Additionally, the company advised that full enrollment of 104 patients in the DRAGON study is complete. The global, phase 3 DRAGON is a 2-year, multicenter, randomized, double-masked, placebo-controlled study to evaluate the safety and efficacy of Tinlarebant in the treatment of STGD1 adolescent patients. One-year interim data are expected in mid to late 2024.

Tom Lin, MMed, PhD (Med), who is Chairman and CEO of Belite Bio, discussed the implications of the results in the company press release.

“Tinlarebant’s final phase 2 results represent a significant milestone for Belite Bio and provide additional foundational support for the work being conducted across our trials,” commented Dr. Lin. “The final phase 2 data continue to demonstrate Tinlarebant’s safety profile and show a sustained lower DDAF lesion growth compared to ProgSTAR participants over the 2-year treatment period.”

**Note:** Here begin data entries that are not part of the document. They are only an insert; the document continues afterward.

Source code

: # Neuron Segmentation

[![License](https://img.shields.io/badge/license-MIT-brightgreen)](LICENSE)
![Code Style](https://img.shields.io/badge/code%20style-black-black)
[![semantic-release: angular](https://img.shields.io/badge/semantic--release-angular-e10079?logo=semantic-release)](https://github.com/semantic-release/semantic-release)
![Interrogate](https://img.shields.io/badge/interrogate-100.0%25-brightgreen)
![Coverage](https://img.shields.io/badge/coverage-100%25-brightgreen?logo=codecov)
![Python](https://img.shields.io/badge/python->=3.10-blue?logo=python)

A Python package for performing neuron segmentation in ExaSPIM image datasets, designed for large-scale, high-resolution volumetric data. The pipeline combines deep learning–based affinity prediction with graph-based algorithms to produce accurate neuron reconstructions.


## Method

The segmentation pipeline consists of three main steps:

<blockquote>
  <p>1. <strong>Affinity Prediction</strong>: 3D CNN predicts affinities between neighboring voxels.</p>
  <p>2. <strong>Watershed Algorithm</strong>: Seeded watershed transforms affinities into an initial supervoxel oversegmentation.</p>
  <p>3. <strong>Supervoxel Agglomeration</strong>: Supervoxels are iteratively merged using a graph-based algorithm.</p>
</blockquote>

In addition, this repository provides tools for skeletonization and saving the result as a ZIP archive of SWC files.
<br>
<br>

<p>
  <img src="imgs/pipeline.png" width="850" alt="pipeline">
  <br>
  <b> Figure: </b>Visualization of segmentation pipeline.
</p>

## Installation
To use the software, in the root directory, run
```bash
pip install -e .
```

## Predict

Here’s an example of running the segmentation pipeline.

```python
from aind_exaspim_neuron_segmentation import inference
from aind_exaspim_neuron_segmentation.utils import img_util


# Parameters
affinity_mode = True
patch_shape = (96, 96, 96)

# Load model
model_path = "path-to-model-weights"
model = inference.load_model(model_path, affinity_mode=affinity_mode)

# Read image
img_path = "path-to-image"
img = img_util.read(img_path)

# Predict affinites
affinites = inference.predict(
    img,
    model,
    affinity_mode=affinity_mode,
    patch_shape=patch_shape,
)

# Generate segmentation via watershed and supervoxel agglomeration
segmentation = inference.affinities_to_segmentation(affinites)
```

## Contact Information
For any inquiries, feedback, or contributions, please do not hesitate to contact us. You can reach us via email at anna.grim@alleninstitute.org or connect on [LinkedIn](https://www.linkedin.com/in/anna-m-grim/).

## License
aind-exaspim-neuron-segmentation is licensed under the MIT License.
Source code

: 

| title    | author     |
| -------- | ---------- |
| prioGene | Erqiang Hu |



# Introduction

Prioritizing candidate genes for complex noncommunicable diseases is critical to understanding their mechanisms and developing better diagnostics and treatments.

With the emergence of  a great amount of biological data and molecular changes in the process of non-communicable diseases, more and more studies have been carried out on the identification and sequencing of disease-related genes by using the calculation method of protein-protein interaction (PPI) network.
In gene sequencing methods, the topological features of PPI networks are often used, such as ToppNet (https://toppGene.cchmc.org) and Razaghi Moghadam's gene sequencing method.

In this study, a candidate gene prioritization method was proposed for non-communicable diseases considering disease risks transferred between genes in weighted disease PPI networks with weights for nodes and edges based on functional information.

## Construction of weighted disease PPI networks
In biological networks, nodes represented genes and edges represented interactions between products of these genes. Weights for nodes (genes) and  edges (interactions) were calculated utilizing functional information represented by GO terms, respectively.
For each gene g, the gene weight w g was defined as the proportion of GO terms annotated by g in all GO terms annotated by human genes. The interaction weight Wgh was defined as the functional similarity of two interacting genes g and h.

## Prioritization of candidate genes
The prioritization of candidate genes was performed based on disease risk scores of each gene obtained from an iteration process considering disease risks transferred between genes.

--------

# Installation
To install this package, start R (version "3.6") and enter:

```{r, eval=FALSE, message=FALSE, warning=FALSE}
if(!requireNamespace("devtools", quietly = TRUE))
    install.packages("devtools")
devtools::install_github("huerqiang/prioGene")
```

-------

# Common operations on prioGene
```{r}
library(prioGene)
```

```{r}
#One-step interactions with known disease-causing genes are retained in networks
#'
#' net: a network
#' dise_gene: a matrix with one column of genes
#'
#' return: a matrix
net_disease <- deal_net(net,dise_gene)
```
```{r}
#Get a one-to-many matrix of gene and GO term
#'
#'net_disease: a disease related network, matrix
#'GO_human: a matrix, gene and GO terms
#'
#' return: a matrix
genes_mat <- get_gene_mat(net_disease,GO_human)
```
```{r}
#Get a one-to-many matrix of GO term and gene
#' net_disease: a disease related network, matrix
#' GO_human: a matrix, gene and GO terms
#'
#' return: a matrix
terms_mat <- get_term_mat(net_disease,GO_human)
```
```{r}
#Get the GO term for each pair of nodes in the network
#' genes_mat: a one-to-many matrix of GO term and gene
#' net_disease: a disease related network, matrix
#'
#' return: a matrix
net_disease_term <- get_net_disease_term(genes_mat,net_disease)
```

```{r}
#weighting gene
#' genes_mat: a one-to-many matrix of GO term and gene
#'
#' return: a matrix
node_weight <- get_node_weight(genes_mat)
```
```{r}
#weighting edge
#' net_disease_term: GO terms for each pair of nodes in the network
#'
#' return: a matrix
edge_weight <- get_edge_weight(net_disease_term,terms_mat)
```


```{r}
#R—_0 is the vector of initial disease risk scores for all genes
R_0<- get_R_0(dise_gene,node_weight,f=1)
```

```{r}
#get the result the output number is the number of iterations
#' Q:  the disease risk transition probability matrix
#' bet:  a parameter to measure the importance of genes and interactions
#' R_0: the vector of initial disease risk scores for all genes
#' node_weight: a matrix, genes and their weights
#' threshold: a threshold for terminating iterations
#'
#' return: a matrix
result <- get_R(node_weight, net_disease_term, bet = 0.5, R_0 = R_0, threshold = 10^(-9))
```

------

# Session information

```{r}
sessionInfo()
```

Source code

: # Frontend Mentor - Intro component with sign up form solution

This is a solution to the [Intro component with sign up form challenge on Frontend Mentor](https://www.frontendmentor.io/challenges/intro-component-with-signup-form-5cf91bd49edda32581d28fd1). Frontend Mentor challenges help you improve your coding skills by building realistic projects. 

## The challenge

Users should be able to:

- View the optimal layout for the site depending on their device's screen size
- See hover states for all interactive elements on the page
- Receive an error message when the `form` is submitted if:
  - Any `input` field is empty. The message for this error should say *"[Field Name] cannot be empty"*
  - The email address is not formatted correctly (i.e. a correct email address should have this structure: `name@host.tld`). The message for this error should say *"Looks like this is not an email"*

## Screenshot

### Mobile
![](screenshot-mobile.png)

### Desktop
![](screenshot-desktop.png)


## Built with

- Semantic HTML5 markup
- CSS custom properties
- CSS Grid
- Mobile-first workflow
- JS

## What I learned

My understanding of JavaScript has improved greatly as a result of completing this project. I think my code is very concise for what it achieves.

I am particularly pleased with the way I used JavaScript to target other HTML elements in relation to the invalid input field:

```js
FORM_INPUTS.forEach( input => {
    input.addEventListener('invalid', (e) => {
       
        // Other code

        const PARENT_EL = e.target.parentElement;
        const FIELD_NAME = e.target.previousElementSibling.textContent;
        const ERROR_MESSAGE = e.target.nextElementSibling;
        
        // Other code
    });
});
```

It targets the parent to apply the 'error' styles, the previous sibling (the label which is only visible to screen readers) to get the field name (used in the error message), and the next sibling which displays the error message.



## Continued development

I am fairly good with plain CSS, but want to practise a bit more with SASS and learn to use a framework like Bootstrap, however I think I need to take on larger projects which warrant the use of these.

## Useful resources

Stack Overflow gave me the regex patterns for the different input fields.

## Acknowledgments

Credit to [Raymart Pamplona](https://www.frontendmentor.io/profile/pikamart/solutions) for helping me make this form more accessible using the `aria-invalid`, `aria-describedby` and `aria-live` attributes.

Dr. Lin added, “We hope to see similar data in the ongoing phase 3 DRAGON study, further supporting Tinlarebant as a promising oral treatment for STGD1 patients.”

According to the company’s press release, Tinlarebant is intended to reduce the accumulation of the vitamin A-based toxins, bisretinoids, that cause retinal disease in STGD1 and also contribute to disease progression in GA, or advanced Dry AMD. Tinlarebant works by reducing and maintaining levels of serum retinol binding protein 4 (RBP4), the sole carrier protein for retinol transport from the liver to the eye. By modulating the amount of retinol entering the eye, Tinlarebant reduces the formation of bisretinoids.

Tinlarebant has been granted Fast Track Designation and Rare Pediatric Disease designation in the United States, and Orphan Drug Designation in the United States and Europe for the treatment of STGD1, advised Belite Bio.

Belite Bio also advised it intends to evaluate safety and efficacy of Tinlarebant in GA patients in the 2-year, phase 3 PHOENIX study.